Supplied data Start Marker

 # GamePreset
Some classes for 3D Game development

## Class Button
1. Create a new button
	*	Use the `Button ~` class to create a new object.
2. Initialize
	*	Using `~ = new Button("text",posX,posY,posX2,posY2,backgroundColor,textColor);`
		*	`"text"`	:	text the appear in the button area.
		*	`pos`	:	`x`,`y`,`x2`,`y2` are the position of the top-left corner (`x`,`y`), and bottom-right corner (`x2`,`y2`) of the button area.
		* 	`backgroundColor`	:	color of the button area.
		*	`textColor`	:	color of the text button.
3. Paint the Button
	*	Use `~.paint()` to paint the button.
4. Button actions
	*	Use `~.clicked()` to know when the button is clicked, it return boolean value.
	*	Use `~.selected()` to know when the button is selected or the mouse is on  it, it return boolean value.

Supplied data End Marker
Supplied data Start Marker

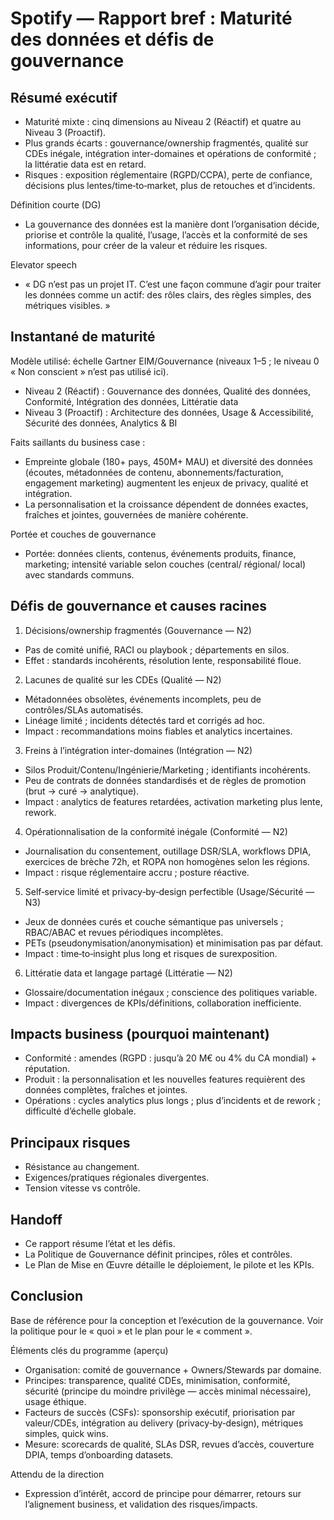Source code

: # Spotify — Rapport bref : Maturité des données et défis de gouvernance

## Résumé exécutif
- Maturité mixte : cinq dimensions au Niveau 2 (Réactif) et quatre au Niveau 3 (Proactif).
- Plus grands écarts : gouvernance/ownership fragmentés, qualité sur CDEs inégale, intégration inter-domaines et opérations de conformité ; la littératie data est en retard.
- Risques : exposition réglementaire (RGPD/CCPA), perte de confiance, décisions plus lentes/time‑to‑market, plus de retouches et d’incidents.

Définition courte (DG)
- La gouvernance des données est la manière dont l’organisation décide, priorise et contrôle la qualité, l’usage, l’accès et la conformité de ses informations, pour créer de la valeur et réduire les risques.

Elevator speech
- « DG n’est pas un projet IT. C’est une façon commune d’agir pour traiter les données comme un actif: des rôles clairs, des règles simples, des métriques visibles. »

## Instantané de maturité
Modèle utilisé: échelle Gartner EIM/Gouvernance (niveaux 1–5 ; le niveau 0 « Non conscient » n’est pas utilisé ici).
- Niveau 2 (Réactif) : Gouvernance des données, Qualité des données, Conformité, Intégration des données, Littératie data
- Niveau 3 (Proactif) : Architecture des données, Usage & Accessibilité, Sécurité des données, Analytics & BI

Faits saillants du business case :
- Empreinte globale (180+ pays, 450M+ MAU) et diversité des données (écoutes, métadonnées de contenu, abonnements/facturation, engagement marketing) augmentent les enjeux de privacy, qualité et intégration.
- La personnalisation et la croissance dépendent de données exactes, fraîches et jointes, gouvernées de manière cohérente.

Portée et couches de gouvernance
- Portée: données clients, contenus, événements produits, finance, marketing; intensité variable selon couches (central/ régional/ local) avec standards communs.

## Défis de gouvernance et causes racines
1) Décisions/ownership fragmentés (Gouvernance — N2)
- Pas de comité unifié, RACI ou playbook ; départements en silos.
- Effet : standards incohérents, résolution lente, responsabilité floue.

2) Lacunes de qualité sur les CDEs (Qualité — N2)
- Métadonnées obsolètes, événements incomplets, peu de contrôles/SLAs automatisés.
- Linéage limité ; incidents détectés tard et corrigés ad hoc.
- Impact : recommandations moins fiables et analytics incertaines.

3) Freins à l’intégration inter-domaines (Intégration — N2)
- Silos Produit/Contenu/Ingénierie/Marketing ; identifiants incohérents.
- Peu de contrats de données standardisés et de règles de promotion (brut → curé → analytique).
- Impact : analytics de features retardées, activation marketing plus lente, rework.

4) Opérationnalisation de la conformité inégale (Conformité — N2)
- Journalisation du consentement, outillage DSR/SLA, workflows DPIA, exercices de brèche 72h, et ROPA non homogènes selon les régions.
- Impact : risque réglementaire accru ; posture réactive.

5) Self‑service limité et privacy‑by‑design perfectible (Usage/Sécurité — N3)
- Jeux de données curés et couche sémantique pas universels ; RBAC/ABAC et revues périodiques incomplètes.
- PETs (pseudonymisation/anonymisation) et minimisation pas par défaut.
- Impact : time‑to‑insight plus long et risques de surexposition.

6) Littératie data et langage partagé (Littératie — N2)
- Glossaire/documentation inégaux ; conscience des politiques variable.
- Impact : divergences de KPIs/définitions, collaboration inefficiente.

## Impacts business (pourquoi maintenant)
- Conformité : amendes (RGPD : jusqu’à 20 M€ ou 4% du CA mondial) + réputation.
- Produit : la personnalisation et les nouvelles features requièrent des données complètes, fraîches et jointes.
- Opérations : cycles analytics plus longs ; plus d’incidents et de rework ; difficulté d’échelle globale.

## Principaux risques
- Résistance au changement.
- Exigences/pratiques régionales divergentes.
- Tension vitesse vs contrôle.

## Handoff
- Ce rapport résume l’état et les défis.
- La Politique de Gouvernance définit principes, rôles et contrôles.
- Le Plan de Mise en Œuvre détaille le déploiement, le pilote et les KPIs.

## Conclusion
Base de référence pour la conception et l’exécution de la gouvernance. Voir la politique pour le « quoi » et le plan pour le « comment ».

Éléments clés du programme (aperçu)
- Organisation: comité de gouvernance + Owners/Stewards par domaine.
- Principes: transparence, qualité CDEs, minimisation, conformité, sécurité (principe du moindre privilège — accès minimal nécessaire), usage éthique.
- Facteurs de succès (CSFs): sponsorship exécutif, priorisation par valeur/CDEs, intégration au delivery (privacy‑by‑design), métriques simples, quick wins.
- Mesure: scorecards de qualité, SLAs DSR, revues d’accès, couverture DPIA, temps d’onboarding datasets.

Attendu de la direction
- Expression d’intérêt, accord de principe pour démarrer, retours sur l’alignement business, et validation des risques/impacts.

Supplied data End Marker

**Task description**
Using the listing, collect all lines in which the string "règles" is found.

**Expected answer**
- « DG n’est pas un projet IT. C’est une façon commune d’agir pour traiter les données comme un actif: des rôles clairs, des règles simples, des métriques visibles. »
- Peu de contrats de données standardisés et de règles de promotion (brut → curé → analytique).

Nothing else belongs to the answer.